About fifteen years ago my oldest daughter Sharon was in college, almost finished earning her degree for teaching Social Studies to high school students. She was a great student herself, and had part time jobs all the way through her college years to support herself.
One of Sharon’s summer jobs was as a tour guide on the William A. Irvin, a huge, retired ship docked in our harbor. Over the years of the Irvin’s service on the Great Lakes, she carried millions of tons of iron ore to various destinations; ore which is mined in northern Minnesota. The vessel is over 600 feet long, and is similar to the famed Edmund Fitzgerald, which sank in a stormy Lake Superior in late 1975.
One fine summer day, my dear friend Kathleen, who is one of the funniest people I know, conspired with me to play a little practical joke on Sharon. We thought it would be the most wonderful thing to dress as hobos or homeless people, and show up unexpectedly at the William A. Irvin to take the tour given by Sharon. Because Sharon has a quick and quirky sense of humor herself, we knew she would appreciate what we were doing, and all the trouble and time it took for us to do this.
Michael, Kathleen and I did everything we could think of to make ourselves look strange. We colored our teeth brown with eyebrow pencil. We wore clothes that didn’t match and didn’t fit. I pulled on a petite orange sweater over my plus-size clothes on a very warm day, and wore a holey hat. We put a ton of gooey, shiny gel in Michael’s hair, plastering it down and arranging goofy little points on his forehead. Michael wore an ugly double-knit “tourist” shirt, elastic-waist shorts pulled way up to his armpits, like some older men wear their pants. He wore black knee socks and old shoes. I browned out one of my teeth; Kathleen did all of hers. And I carried a hand-held personal fan to take with me. We practiced quirky expressions (see Michael below) and odd, nasally ways to speak. We posed for a quick photo before we drove down to the ship to surprise Sharon for our tour.

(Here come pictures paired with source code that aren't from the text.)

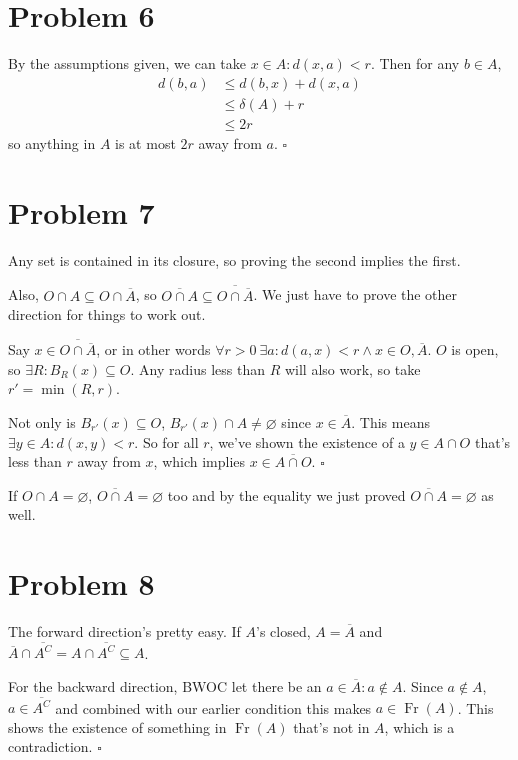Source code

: \documentclass[12pt]{article}
\DeclareMathOperator{\Fr}{Fr}
\begin{document}
\section{Problem 6}

By the assumptions given, we can take $x \in A: d(x, a) < r$.
Then for any $b \in A$,
\begin{align*}
    d(b, a)
    &\le d(b, x) + d(x, a) \\
    &\le \delta(A) + r \\
    &\le 2r
\end{align*}
so anything in $A$ is at most $2r$ away from $a$. $\square$

\pagebreak

\section{Problem 7}

Any set is contained in its closure, so proving the second implies the first.

Also, $O \cap A \subseteq O \cap \overline{A}$, so $\overline{O \cap A} \subseteq \overline{O \cap \overline{A}}$.
We just have to prove the other direction for things to work out.

Say $x \in \overline{O \cap \overline{A}}$,
or in other words $\forall r > 0\ \exists a: d(a, x) < r \land x \in O, \overline{A}$.
$O$ is open, so $\exists R: B_R(x) \subseteq O$.
Any radius less than $R$ will also work, so take $r'=\min\left(R, r\right)$.

Not only is $B_{r'}(x) \subseteq O$, $B_{r'}(x) \cap A \ne \varnothing$ since $x \in \overline{A}$.
This means $\exists y \in A: d(x, y) < r$.
So for all $r$, we've shown the existence of a $y \in A \cap O$ that's less than $r$ away from $x$,
which implies $x \in \overline{A \cap O}$. $\square$

If $O \cap A = \varnothing$, $\overline{O \cap A}=\varnothing$ too and by the equality
we just proved $\overline{O \cap A}=\varnothing$ as well.

\section{Problem 8}

The forward direction's pretty easy.
If $A$'s closed, $A=\overline{A}$ and $\overline{A} \cap \overline{A^C}=A \cap \overline{A^C} \subseteq A$.

For the backward direction, BWOC let there be an $a \in \overline{A}: a \notin A$.
Since $a \notin A$, $a \in \overline{A^C}$ and combined with our earlier condition this makes $a \in \Fr(A)$.
This shows the existence of something in $\Fr(A)$ that's not in $A$, which is a contradiction. $\square$
\end{document}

Many people were on the tour that day — families with children mostly, and the three of us. As soon as Sharon stepped out of the office to call the next tour-takers around her, I raised my hand and twittered in a nasally voice, “Hi Sharon! Hi Sharon! Hi! We’re here to take the tour Sharon! We’re so excited Sharon!” Michael and Kathleen also greeted her with great enthusiasm. Probably no one else noticed it, but I saw the split second of shock on my daughter’s face. Sharon is quick though, so in a flash she was in I-don’t-know-these-people mode, and she carried on the hour-long tour with composure, confidence, and her usual uncanny ability to retain and impart encyclopedic amounts of information about any given topic. In this case, the topic was the history of the esteemed William A. Irvin, and all the things that made this ship interesting.
As the tour proceeded over several decks of the ship, we three waddled along behind the crowd, who politely and consistently kept their distance from us. I used my personal fan two inches from my flushed face for most of the hour. We clapped our hands giddily when Sharon extolled about the luxury of the ship’s elegant guest suites. We made perfect O’s with our mouths and nodded at each other, sort of like these guys do on Sesame Street. We twittered, we gawked, we grinned stupidly as Sharon knowledgeably led the tourists through the ship and pretended that Kathleen, Michael and I were completely invisible.
After the tour was over, the three of us thanked Sharon profusely for how thoroughly impressive she was in her position as a docent on the distinguished William A. Irvin. I’m not sure she heard our rhapsodizing, though, because she didn’t make eye contact with us as we were bobbing and gushing. I think there was something exceedingly important for her to do in the ship’s office, because after ending the tour she headed in that direction posthaste.
I’m not sure if we created a good memory for Sharon or not, but I do know that Kathleen, Michael and I gave ourselves something to cackle over for the rest of our lives.
How about you? What practical joke have you played on someone? Or what’s one that has been played on you?